The land along RM 2871, between US 377 and I-20, was not changed overnight.
According to PMB Capital, developer of the sprawling 5,000-acre Veale Ranch, it has been part of Fort Worth’s long-term industrial-use plan for years. The groundwork for projects like this was laid well before most residents ever considered asking questions.
Now those questions are arriving all at once.
Not just about one data center, but about what happens when several large-scale developments begin to cluster in the same corridor.
At a recent Community Meeting, residents raised concerns that go beyond the Edged Data Center development near Benbrook. They asked about four additional data centers reportedly planned within a 15-20 mile radius of each other. They questioned whether infrastructure planning has kept pace with that level of growth. They pointed to a major gap in the timeline between zoning decisions and public awareness.
And they are starting to push for something more structured.
One idea gaining traction is the need for clearer, more specific zoning rules for data centers. Not broad industrial classifications, but tailored standards that address water usage, power demand, environmental impact, and long-term accountability before projects move forward.

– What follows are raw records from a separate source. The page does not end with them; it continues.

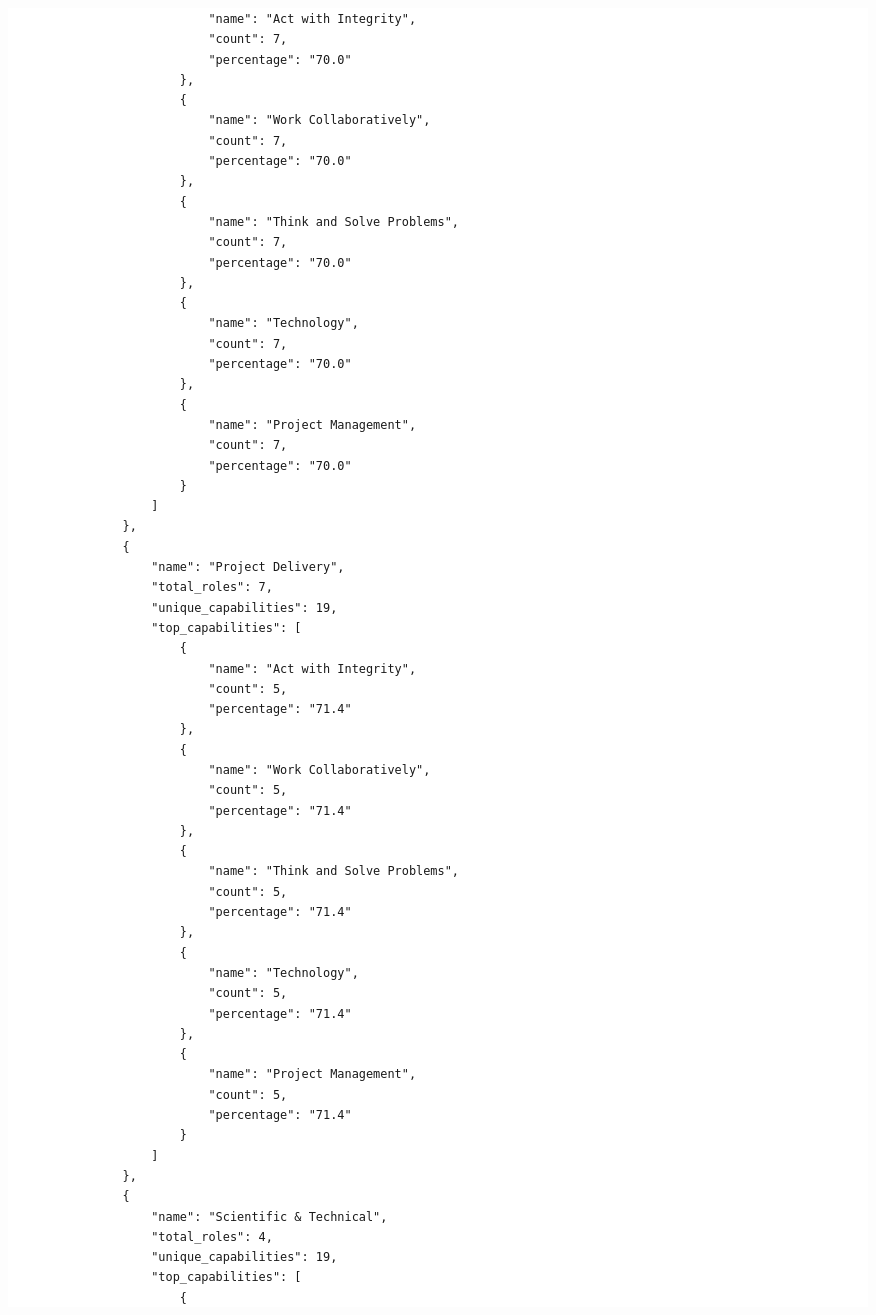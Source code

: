                                 "name": "Act with Integrity",
                                "count": 7,
                                "percentage": "70.0"
                            },
                            {
                                "name": "Work Collaboratively",
                                "count": 7,
                                "percentage": "70.0"
                            },
                            {
                                "name": "Think and Solve Problems",
                                "count": 7,
                                "percentage": "70.0"
                            },
                            {
                                "name": "Technology",
                                "count": 7,
                                "percentage": "70.0"
                            },
                            {
                                "name": "Project Management",
                                "count": 7,
                                "percentage": "70.0"
                            }
                        ]
                    },
                    {
                        "name": "Project Delivery",
                        "total_roles": 7,
                        "unique_capabilities": 19,
                        "top_capabilities": [
                            {
                                "name": "Act with Integrity",
                                "count": 5,
                                "percentage": "71.4"
                            },
                            {
                                "name": "Work Collaboratively",
                                "count": 5,
                                "percentage": "71.4"
                            },
                            {
                                "name": "Think and Solve Problems",
                                "count": 5,
                                "percentage": "71.4"
                            },
                            {
                                "name": "Technology",
                                "count": 5,
                                "percentage": "71.4"
                            },
                            {
                                "name": "Project Management",
                                "count": 5,
                                "percentage": "71.4"
                            }
                        ]
                    },
                    {
                        "name": "Scientific & Technical",
                        "total_roles": 4,
                        "unique_capabilities": 19,
                        "top_capabilities": [
                            {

It is a shift from reacting to development to shaping it.
City of Fort Worth leaders from Environmental and Economic Development departments, for their part, have emphasized that projects like this go through established processes and must meet strict governance criteria, including infrastructure capacity and compatibility with surrounding uses. They also point to legal and compliance mechanisms tied to economic incentives.
That may have been enough of an answer for the meeting, but looking ahead, residents are wondering whether those tools will be enough for what is coming next.

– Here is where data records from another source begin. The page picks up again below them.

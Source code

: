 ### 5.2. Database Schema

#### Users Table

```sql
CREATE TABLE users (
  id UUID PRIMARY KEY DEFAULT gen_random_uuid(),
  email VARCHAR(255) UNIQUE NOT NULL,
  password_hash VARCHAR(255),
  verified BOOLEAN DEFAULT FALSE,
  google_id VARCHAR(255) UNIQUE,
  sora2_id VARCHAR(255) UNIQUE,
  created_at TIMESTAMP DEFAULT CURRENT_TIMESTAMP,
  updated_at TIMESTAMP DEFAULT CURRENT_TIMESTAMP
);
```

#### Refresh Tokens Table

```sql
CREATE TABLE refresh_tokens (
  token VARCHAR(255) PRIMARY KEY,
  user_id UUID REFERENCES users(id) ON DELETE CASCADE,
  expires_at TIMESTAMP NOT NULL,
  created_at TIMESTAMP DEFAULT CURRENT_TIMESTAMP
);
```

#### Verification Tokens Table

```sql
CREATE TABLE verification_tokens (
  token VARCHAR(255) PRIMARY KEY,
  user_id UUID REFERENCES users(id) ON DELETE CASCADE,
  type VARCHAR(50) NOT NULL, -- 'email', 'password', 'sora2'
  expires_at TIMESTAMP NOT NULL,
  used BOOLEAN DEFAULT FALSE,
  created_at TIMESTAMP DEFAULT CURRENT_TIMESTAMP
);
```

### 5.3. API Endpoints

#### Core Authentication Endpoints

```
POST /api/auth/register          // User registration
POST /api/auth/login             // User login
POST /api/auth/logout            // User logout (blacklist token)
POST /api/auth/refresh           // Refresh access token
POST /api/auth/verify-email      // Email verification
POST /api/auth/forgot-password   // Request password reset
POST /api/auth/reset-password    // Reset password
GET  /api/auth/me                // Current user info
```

Because what is happening along RM 2871 is not isolated.
It is part of a broader pattern across fast-growing parts of North Texas (Texas has approximately 400+ data centers), where large-scale projects are moving quickly and often in clusters. When that happens, the cumulative impact can be harder to measure and even harder to manage.

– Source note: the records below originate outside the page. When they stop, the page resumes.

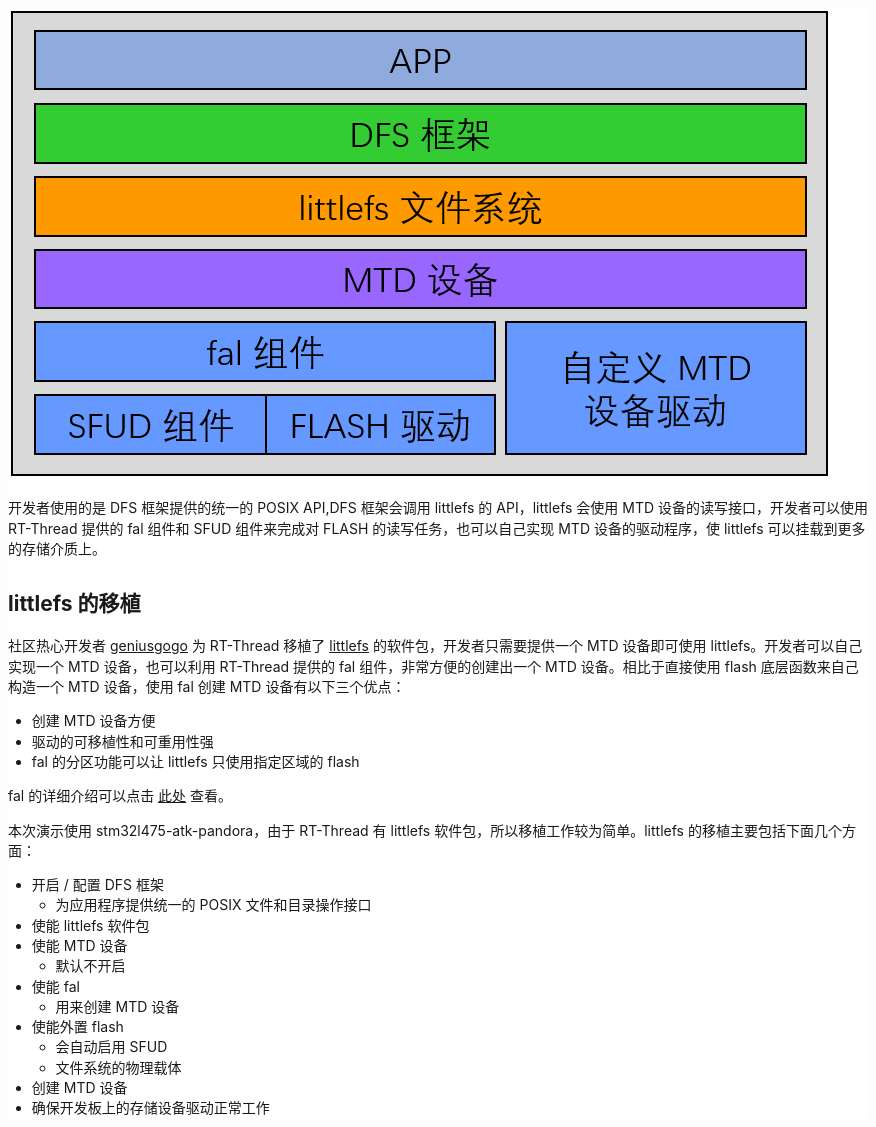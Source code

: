 ![hierarchical](figures/hierarchical.png)

开发者使用的是 DFS 框架提供的统一的 POSIX API,DFS 框架会调用 littlefs 的 API，littlefs 会使用 MTD 设备的读写接口，开发者可以使用 RT-Thread 提供的 fal 组件和 SFUD 组件来完成对 FLASH 的读写任务，也可以自己实现 MTD 设备的驱动程序，使 littlefs 可以挂载到更多的存储介质上。

## littlefs 的移植

社区热心开发者 [geniusgogo](https://github.com/geniusgogo) 为 RT-Thread 移植了 [littlefs](http://packages.rt-thread.org/itemDetail.html?package=littlefs) 的软件包，开发者只需要提供一个 MTD 设备即可使用 littlefs。开发者可以自己实现一个 MTD 设备，也可以利用 RT-Thread 提供的 fal 组件，非常方便的创建出一个 MTD 设备。相比于直接使用 flash 底层函数来自己构造一个 MTD 设备，使用 fal 创建 MTD 设备有以下三个优点：

- 创建 MTD 设备方便
- 驱动的可移植性和可重用性强
- fal 的分区功能可以让 littlefs 只使用指定区域的 flash

fal 的详细介绍可以点击 [此处](https://github.com/RT-Thread-packages/fal) 查看。

本次演示使用 stm32l475-atk-pandora，由于 RT-Thread 有 littlefs 软件包，所以移植工作较为简单。littlefs 的移植主要包括下面几个方面：

- 开启 / 配置 DFS 框架
  - 为应用程序提供统一的 POSIX 文件和目录操作接口
- 使能 littlefs 软件包
- 使能 MTD 设备
  - 默认不开启
- 使能 fal
  - 用来创建 MTD 设备
- 使能外置 flash
  - 会自动启用 SFUD
  - 文件系统的物理载体
- 创建 MTD 设备
- 确保开发板上的存储设备驱动正常工作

That is where this conversation is headed.
Not toward stopping growth, but toward defining how it happens and how it’s accurately reported, managed, and enforced.
In addition, how early communities are brought into the process. How transparent agreements are before votes are taken. How infrastructure, from roads to utilities, keeps pace with development instead of catching up later.
The data center may already be underway, but the bigger decision, how this area grows from here, is still being written.